Davalı vekili cevap dilekçesinde özetle; Müvekkilinin, davacı tarafın sunduğu hizmetten yararlanamadığını, bu hususa ilişkin olarak delil tespiti talep ettiklerini, Bakırköy Asliye Ticaret Mahkemesi’nin …… D.İş Sayılı dosyasından yapılan bilirkişi incelemesi neticesinde “mevcut durum itibariyle program tespit talep eden tarafın sistemlerinde çalışmamaktadır” denilmek suretiyle iddialarının genel anlamda ispatlandığını, veliler ve servis şoförleri tarafından, davacı tarafça sağlanan sisteme ilişkin birçok kez şikayette bulunulduğunu, davacı tarafça, sözleşmenin imzalanması sonrasında düzenlenen faturaların, müvekkili tarafından 8 günlük süre içerisinde iade edilmediği, TK 21/2 uyarınca itiraz edilmeyen faturaların kabul edilmiş sayılacağı iddia edildiğini, bu durumun yalnızca faturanın içeriğine ilişkin karine oluşturduğunu, söz konusu faturaların davacı şirkete iade de edildiğini, defter kayıtları incelendiğinde bu hususun görüleceğini, Yargıtay kararlarlarında faturaya ilişkin hizmetin sözleşmeye uygun biçimde verildiğinin de ayrıca ispatlanması gerektiği açıkça belirtildiğini, hizmet verilmek üzere müvekkiline teslim edilen tabletlerin, davacı tarafa teslim edilmek üzere depoda muhafaza edilmekte olup müvekkil şirket yetkililerinin sözlü iade taleplerinin davacı tarafça dikkate alınmadığını,hizmetin düzeltileceği vaadi ile müvekkilinin bir süre bekletildiğini ve nihayetinde düzelmeyen sistem sebebiyle müvekkilinin mağdur edildiğini, okullara servis hizmeti veren müvekkilinin, velilerin sisteme ilişkin şikayetleri üzerine ve okul yönetimlerinin müvekkil ile aralarındaki sözleşmeleri feshetme risklerine karşı, başka bir firma ile sözleşme imzalamak zorunda kaldığını, davanın reddine, yargılama harç, masraf ve vekalet ücretinin davacı taraf üzerinde bırakılmasına karar verilmesini talep etmiştir.
DELİLLER VE GEREKÇE:
Dava, alacağın tahsili için başlatılan icra takibine itirazın iptaline ilişkindir.

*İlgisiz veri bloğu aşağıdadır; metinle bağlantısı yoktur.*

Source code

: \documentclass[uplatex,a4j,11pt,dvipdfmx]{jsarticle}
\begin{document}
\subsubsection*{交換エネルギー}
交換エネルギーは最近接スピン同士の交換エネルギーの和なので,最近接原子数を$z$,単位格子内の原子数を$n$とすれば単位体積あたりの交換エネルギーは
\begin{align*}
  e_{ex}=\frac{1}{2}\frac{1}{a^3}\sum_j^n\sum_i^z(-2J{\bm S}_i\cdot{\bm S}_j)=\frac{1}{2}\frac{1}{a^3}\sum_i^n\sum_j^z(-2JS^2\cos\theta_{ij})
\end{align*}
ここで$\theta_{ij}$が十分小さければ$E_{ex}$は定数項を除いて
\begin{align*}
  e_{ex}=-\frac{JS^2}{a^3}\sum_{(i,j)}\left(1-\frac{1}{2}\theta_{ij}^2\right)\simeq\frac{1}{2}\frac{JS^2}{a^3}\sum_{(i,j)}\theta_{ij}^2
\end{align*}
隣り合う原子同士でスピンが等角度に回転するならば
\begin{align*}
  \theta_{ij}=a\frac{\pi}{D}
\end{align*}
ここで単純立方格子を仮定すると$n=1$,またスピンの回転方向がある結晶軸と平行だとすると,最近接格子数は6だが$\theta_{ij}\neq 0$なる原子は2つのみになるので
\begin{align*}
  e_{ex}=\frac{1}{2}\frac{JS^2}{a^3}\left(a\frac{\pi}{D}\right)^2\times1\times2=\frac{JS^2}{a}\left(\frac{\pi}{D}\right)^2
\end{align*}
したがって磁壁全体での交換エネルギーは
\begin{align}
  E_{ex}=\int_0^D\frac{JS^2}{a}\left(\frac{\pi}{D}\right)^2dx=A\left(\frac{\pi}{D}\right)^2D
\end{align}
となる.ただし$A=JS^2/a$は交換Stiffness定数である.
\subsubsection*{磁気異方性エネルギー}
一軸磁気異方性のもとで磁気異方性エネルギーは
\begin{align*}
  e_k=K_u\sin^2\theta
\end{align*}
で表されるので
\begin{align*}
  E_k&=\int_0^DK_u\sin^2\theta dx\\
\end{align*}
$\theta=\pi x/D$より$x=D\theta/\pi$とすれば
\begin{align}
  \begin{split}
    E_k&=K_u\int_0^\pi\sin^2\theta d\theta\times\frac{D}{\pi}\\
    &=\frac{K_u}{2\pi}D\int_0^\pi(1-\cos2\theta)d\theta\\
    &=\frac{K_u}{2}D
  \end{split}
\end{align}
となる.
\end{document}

Taraflar arasında bilgisayar programı hizmeti ve tablet satımı konusunda sözleşme ilişkisi bulunduğu, uyuşmazlığın satım konusu hizmette ayıp bulunup bulunmadığı varsa niteliği, süresinde ayıp ihbarı yapılıp yapılmadığı, bu kapsamda davacının alacağının miktarı noktasında uyuşmazlık olduğu tespit edilmiştir.
Takip dosyasının incelenmesinde, davacı tarafından davalı aleyhine 108.208,20 TL alacağın tahsili amacıyla ilamsız takip başlatıldığı, süresinde borç ve ferilerine itiraz edilmesi sonucu takibin durduğu, itiraz ve davanın süresinde olduğu anlaşılmıştır.
Mahkememizce hizmete ilişkin fatura, cari hesap ekstresi, arabuluculuk tutanağı dosyaya konulmuş taraf defterleri ve belgeleri üzerinde bilirkişi incelemesi yapılmasına karar verilmiş olup, ayıp iddiası da bulunmakla heyete bilgisayar mühendisi bilirkişi eklenerek rapor alınmıştır.
Sözleşmeye göre davacı tarafından davalının kullanımına sunulacak olan yazılım hizmetinin
“VEBİSİS – Veli Bilgi Sistemi” isimli sistem olduğu anlaşılmıştır. Bu sistem; okul servisi işi yapan davalının, serviste yer alan öğrencilerin aileleri ile etkileşim sağlayabileceği bir uygulama olarak ifade edilebilir. Sistem üzerine; veli tarafı mobil uygulama ile erişim ve kullanım sağlarken, davalı tarafından kullanım ise yine mobil uygulama üzerinden olmakla beraber, veri girişi ve raporlama için sisteme ait internet sayfasının kullanıldığı anlaşılmıştır. Burada uygulama üzerinden; servisin öğrencinin evine yaklaştığı sırada arama ya da mesaj ile haber verme (öğrenciyi evden alma ve evden bırakma esnasında), veli tarafından öğrencinin durumu ile ilgili servis yetkilisine haber verme, öğrencinin servise binme durumu, servisin tamamlanma durumu vb. şekilde işlemler yapılabilmektedir. Aynı zamanda sözleşme konusu uygulama bir paket program olarak ifade edilebilir. Genel anlamda yalnızca davalı için üretilmiş bir yazılım değildir.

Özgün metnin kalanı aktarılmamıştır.